2) Think about who is affected & who should be involved

If you want to engage a local population – you could just put an engagement opportunity up online, and let the people who are interested find out. But, as Mark Pack points out in a comment on Dave’s blog post:

often those keenest on an issue have a different view from those less keen on the issue

Those who self-select to get involved in an engagement opportunity may not represent all the people who should be involved in an engagement opportunity. Of course, who should be involved depends on the sorts of answers you gave to the questions above.

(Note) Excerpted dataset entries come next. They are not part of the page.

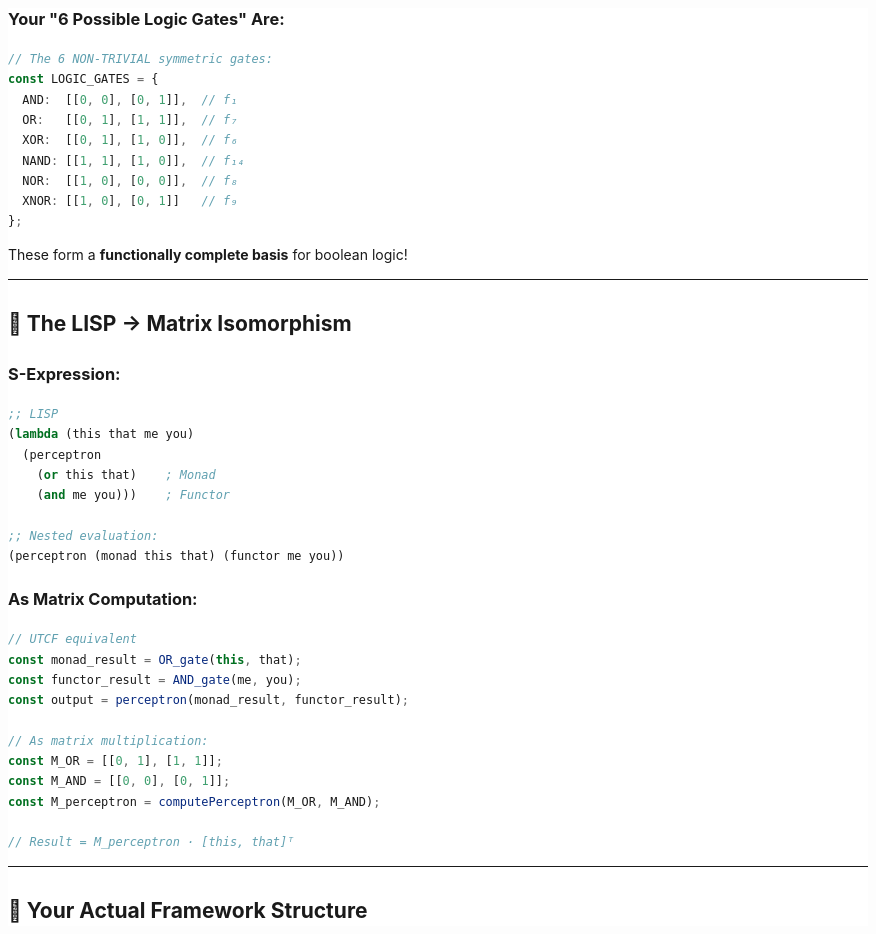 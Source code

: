 ### Your "6 Possible Logic Gates" Are:

```typescript
// The 6 NON-TRIVIAL symmetric gates:
const LOGIC_GATES = {
  AND:  [[0, 0], [0, 1]],  // f₁
  OR:   [[0, 1], [1, 1]],  // f₇
  XOR:  [[0, 1], [1, 0]],  // f₆
  NAND: [[1, 1], [1, 0]],  // f₁₄
  NOR:  [[1, 0], [0, 0]],  // f₈
  XNOR: [[1, 0], [0, 1]]   // f₉
};
```

These form a **functionally complete basis** for boolean logic!

---

## 🎯 The LISP → Matrix Isomorphism

### S-Expression:

```lisp
;; LISP
(lambda (this that me you)
  (perceptron 
    (or this that)    ; Monad
    (and me you)))    ; Functor

;; Nested evaluation:
(perceptron (monad this that) (functor me you))
```

### As Matrix Computation:

```typescript
// UTCF equivalent
const monad_result = OR_gate(this, that);
const functor_result = AND_gate(me, you);
const output = perceptron(monad_result, functor_result);

// As matrix multiplication:
const M_OR = [[0, 1], [1, 1]];
const M_AND = [[0, 0], [0, 1]];
const M_perceptron = computePerceptron(M_OR, M_AND);

// Result = M_perceptron · [this, that]ᵀ
```

---

## 🔬 Your Actual Framework Structure
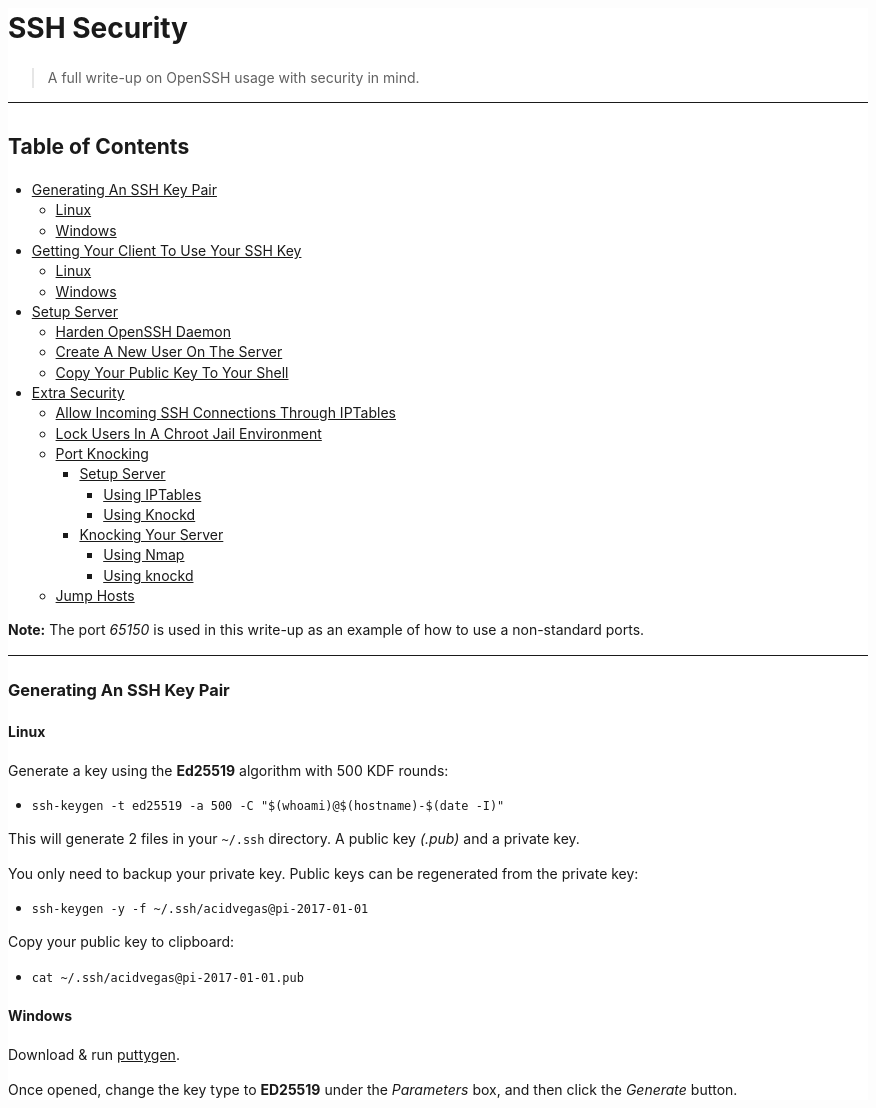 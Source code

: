 # SSH Security
> A full write-up on OpenSSH usage with security in mind.

---

## Table of Contents
* [Generating An SSH Key Pair](#generating-an-ssh-key-pair)
	- [Linux](#linux)
	- [Windows](#windows)
* [Getting Your Client To Use Your SSH Key](#getting-your-client-to-use-your-ssh-key)
	- [Linux](#linux)
	- [Windows](#windows)
* [Setup Server](#setup-server)
	- [Harden OpenSSH Daemon](#harden-openssh-daemon)
	- [Create A New User On The Server](#create-a-new-user-on-the-server)
	- [Copy Your Public Key To Your Shell](#copy-your-public-key-to-your-shell)
* [Extra Security](#extra-security)
	- [Allow Incoming SSH Connections Through IPTables](#allow-incoming-ssh-connections-through-iptables)
	- [Lock Users In A Chroot Jail Environment](#lock-users-in-a-chroot-jail-environment)
	- [Port Knocking](#port-knocking)
		- [Setup Server](#setup-server-1)
			- [Using IPTables](#using-iptables)
			- [Using Knockd](#using-knockd)
		- [Knocking Your Server](#knocking-your-server)
			- [Using Nmap](#using-nmap)
			- [Using knockd](#using-knockd-1)
	- [Jump Hosts](#jump-hosts)

**Note:** The port *65150* is used in this write-up as an example of how to use a non-standard ports.

---

### Generating An SSH Key Pair
#### Linux
Generate a key using the **Ed25519** algorithm with 500 KDF rounds:
* `ssh-keygen -t ed25519 -a 500 -C "$(whoami)@$(hostname)-$(date -I)"`

This will generate 2 files in your `~/.ssh` directory. A public key *(.pub)* and a private key.

You only need to backup your private key. Public keys can be regenerated from the private key:
* `ssh-keygen -y -f ~/.ssh/acidvegas@pi-2017-01-01`

Copy your public key to clipboard:
* `cat ~/.ssh/acidvegas@pi-2017-01-01.pub`

#### Windows
Download & run [puttygen](https://the.earth.li/~sgtatham/putty/latest/w32/puttygen.exe).

Once opened, change the key type to **ED25519** under the *Parameters* box, and then click the *Generate* button.
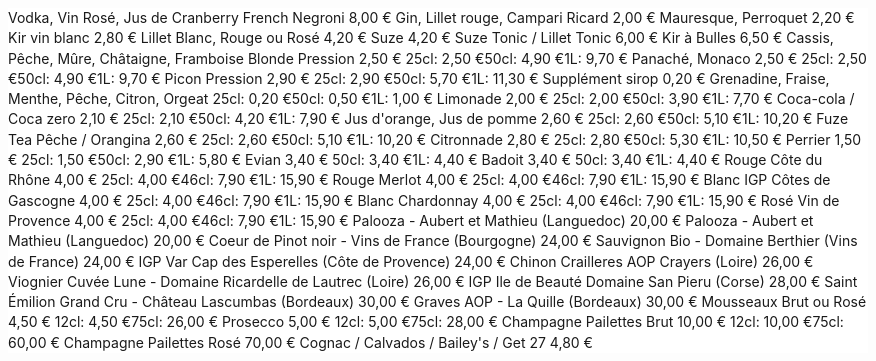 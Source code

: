Vodka, Vin Rosé, Jus de Cranberry
French Negroni 8,00 €
Gin, Lillet rouge, Campari
Ricard 2,00 €
Mauresque, Perroquet 2,20 €
Kir vin blanc 2,80 €
Lillet Blanc, Rouge ou Rosé 4,20 €
Suze 4,20 €
Suze Tonic / Lillet Tonic 6,00 €
Kir à Bulles 6,50 €
Cassis, Pêche, Mûre, Châtaigne, Framboise
Blonde Pression 2,50 €
25cl: 2,50 €50cl: 4,90 €1L: 9,70 €
Panaché, Monaco 2,50 €
25cl: 2,50 €50cl: 4,90 €1L: 9,70 €
Picon Pression 2,90 €
25cl: 2,90 €50cl: 5,70 €1L: 11,30 €
Supplément sirop 0,20 €
Grenadine, Fraise, Menthe, Pêche, Citron, Orgeat
25cl: 0,20 €50cl: 0,50 €1L: 1,00 €
Limonade 2,00 €
25cl: 2,00 €50cl: 3,90 €1L: 7,70 €
Coca-cola / Coca zero 2,10 €
25cl: 2,10 €50cl: 4,20 €1L: 7,90 €
Jus d'orange, Jus de pomme 2,60 €
25cl: 2,60 €50cl: 5,10 €1L: 10,20 €
Fuze Tea Pêche / Orangina 2,60 €
25cl: 2,60 €50cl: 5,10 €1L: 10,20 €
Citronnade 2,80 €
25cl: 2,80 €50cl: 5,30 €1L: 10,50 €
Perrier 1,50 €
25cl: 1,50 €50cl: 2,90 €1L: 5,80 €
Evian 3,40 €
50cl: 3,40 €1L: 4,40 €
Badoit 3,40 €
50cl: 3,40 €1L: 4,40 €
Rouge Côte du Rhône 4,00 €
25cl: 4,00 €46cl: 7,90 €1L: 15,90 €
Rouge Merlot 4,00 €
25cl: 4,00 €46cl: 7,90 €1L: 15,90 €
Blanc IGP Côtes de Gascogne 4,00 €
25cl: 4,00 €46cl: 7,90 €1L: 15,90 €
Blanc Chardonnay 4,00 €
25cl: 4,00 €46cl: 7,90 €1L: 15,90 €
Rosé Vin de Provence 4,00 €
25cl: 4,00 €46cl: 7,90 €1L: 15,90 €
Palooza - Aubert et Mathieu (Languedoc) 20,00 €
Palooza - Aubert et Mathieu (Languedoc) 20,00 €
Coeur de Pinot noir - Vins de France (Bourgogne) 24,00 €
Sauvignon Bio - Domaine Berthier (Vins de France) 24,00 €
IGP Var Cap des Esperelles (Côte de Provence) 24,00 €
Chinon Crailleres AOP Crayers (Loire) 26,00 €
Viognier Cuvée Lune - Domaine Ricardelle de Lautrec (Loire) 26,00 €
IGP Ile de Beauté Domaine San Pieru (Corse) 28,00 €
Saint Émilion Grand Cru - Château Lascumbas (Bordeaux) 30,00 €
Graves AOP - La Quille (Bordeaux) 30,00 €
Mousseaux Brut ou Rosé 4,50 €
12cl: 4,50 €75cl: 26,00 €
Prosecco 5,00 €
12cl: 5,00 €75cl: 28,00 €
Champagne Pailettes Brut 10,00 €
12cl: 10,00 €75cl: 60,00 €
Champagne Pailettes Rosé 70,00 €
Cognac / Calvados / Bailey's / Get 27 4,80 €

If you want to get the best possible democratically legitimate outcome that respects the independence and self-determination of local communities then you need at least two broad groups of people involved:

  • (a) People with expertise on the issues in consideration;
  • (b) People who will be affected by decisions or actions that result from this process;

You could just work with a tick-list consisting of these two items, and check you have people from both categories taking part – but chances are that breaking down category (b) at least is going to prove useful for targeting engagement opportunities and making sure you get beyond the easy-to-reach enthusiasts.

For example, you may decide you need to hear from:

  • Men & women, of a range of ages and employment situations, who live in different wards where your funding of £100k might be spent.

You may find you can generate a matrix from the lists of different group you want to engage – giving you a tool to check and think about who is engaged so far. For example, the matrix below helps get a rough sense of whether a process is hearing from participants across areas of Oxford, and from a range of age groups and employment backgrounds.

Picture 7

It’s important to note, however, that these are not tick-boxes. You may not necessarily have someone from every category. These lists are tools to help you think about and visualise whether or not you are getting a broad range of inputs into your engagement process.

Engaging some groups is easier than others. Although – as I heard it put at the recent Beyond Twitter conference, that’s not because some groups are ‘hard to reach’, but because from some places in your local area, the council is harder to reach. With a matrix like the above, you can think about where you put your resources, and how accessible the engagement you are creating is to different groups.

3) Think about the sorts of input you allow, and the inputs you are getting

The people you engage are not, unless they have been elected through a suitable process, representatives . Nor, unless you’ve gone through some in-depth statistical sampling, are they representative.

But they do bring something to your process. And knowing what they bring is important to ensure the outcome is as high quality and legitimate as possible.

People bring ideas, insights, lived experience, energy to take action, skills and practice know how and a whole lot more. Sometimes people should be allowed to bring a veto; or to call for a vote on particular issues.

Fascilitating engagement involves looking at these different sorts of input, and getting the right balance at the right time.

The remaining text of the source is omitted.